▸ Problem to solve
Show each line of the entries below in which the word "nbTokens" appears.

▸ Record set
..............................

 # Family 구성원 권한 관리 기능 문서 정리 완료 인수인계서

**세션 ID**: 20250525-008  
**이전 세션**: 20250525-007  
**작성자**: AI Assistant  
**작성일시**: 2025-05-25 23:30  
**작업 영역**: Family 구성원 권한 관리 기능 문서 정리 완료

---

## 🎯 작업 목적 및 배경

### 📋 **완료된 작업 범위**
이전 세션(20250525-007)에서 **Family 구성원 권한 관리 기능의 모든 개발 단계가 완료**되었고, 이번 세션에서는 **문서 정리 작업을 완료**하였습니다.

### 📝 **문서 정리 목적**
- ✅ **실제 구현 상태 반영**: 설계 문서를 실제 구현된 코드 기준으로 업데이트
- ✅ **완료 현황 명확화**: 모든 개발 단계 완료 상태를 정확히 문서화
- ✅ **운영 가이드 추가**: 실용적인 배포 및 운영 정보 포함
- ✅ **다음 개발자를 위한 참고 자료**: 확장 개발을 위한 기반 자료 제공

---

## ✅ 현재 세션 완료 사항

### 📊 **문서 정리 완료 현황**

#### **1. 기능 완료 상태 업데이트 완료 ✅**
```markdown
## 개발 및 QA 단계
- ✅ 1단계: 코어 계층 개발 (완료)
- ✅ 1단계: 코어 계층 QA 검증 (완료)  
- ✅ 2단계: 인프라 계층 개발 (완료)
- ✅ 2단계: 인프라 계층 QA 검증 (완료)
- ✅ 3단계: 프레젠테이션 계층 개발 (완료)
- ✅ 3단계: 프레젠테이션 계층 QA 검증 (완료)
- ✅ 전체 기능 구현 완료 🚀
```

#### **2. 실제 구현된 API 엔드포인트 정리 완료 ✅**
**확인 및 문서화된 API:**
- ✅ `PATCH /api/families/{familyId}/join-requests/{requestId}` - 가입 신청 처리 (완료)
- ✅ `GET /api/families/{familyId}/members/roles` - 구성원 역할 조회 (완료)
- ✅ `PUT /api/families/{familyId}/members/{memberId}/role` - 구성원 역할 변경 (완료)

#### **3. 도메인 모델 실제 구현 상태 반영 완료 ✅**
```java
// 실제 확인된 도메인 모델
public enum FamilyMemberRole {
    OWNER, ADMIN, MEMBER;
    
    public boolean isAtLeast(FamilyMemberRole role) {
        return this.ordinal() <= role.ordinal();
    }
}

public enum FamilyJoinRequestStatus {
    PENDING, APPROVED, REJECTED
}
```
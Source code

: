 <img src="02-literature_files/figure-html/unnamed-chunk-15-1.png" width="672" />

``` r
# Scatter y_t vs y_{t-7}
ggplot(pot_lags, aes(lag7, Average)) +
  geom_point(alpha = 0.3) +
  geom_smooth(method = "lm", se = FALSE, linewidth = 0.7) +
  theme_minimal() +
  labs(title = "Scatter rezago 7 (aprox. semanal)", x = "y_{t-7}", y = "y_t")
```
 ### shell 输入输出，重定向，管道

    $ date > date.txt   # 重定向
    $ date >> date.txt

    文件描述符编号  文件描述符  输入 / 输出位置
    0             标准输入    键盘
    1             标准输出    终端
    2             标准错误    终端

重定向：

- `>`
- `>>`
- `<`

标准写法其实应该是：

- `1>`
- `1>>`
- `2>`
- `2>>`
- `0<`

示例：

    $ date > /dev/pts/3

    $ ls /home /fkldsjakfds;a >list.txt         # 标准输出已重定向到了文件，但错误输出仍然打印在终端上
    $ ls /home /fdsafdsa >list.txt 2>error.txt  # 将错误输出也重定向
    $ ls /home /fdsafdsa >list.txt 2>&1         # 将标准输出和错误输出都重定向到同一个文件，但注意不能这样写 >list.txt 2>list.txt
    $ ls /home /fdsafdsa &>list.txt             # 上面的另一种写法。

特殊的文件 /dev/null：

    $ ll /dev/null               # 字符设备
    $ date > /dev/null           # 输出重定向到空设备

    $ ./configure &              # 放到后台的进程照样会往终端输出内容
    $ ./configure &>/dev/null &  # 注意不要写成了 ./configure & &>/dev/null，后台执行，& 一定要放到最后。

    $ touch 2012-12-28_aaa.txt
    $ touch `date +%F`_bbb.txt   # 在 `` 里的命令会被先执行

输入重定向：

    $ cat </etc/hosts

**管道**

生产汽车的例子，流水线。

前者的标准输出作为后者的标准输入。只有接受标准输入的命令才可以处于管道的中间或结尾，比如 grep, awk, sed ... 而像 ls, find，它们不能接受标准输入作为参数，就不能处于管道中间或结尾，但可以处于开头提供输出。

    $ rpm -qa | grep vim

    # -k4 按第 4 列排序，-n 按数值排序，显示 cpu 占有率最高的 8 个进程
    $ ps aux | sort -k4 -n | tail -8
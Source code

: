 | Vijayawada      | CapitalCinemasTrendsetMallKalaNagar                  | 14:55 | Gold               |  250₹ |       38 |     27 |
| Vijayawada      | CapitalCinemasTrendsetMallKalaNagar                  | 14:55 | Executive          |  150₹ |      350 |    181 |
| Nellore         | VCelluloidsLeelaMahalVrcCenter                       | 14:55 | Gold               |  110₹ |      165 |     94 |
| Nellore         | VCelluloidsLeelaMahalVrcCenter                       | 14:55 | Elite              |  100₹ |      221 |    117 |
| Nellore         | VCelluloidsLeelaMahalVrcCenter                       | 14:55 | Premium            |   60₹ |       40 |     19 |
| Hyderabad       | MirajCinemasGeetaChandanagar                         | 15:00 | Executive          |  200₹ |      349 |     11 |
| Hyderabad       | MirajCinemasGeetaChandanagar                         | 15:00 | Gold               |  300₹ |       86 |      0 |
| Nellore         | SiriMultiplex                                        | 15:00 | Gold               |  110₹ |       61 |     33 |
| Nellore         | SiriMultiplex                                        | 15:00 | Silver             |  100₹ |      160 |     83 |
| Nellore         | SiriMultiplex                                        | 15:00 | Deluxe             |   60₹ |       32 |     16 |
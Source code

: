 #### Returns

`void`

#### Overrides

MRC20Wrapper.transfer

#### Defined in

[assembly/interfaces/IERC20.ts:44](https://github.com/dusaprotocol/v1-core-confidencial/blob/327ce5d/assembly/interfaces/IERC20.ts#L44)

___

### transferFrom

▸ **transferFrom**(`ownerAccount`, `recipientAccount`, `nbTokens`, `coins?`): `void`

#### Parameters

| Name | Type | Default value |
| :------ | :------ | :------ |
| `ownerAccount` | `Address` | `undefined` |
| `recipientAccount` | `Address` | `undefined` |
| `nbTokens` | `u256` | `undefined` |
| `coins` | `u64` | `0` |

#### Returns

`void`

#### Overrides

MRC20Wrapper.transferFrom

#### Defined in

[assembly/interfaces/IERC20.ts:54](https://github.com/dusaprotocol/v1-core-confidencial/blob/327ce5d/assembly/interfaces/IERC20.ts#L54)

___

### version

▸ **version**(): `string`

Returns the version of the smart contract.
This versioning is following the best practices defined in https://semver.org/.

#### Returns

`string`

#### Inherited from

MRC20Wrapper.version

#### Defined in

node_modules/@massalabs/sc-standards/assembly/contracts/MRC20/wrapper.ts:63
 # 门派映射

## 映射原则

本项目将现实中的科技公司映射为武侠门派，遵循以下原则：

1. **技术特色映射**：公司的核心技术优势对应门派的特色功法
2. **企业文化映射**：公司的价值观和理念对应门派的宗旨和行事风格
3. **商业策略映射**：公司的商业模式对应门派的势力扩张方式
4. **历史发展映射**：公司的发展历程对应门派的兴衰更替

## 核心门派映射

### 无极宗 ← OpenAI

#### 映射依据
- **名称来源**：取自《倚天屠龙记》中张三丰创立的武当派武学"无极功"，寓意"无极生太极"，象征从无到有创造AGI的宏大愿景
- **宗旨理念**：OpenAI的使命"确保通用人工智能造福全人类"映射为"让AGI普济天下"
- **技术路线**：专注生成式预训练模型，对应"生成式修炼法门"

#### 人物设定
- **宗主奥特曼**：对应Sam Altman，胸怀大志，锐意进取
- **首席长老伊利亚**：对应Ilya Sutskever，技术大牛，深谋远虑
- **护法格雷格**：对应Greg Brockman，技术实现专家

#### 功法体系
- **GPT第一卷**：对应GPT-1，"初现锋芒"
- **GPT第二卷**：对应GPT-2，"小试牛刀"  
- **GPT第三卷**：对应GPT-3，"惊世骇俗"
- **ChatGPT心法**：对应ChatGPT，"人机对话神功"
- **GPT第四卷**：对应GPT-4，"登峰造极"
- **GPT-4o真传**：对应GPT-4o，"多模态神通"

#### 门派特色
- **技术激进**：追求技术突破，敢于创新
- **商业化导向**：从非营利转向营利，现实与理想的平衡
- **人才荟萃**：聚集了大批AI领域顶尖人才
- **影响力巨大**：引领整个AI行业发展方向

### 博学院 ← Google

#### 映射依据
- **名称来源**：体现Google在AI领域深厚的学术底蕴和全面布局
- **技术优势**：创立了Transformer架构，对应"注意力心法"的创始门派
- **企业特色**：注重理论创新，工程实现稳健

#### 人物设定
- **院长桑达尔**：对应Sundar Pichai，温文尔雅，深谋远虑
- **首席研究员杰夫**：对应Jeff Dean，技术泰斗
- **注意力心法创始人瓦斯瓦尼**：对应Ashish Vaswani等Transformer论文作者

..............................

▸ Your response
▸ **transferFrom**(`ownerAccount`, `recipientAccount`, `nbTokens`, `coins?`): `void`
| `nbTokens` | `u256` | `undefined` |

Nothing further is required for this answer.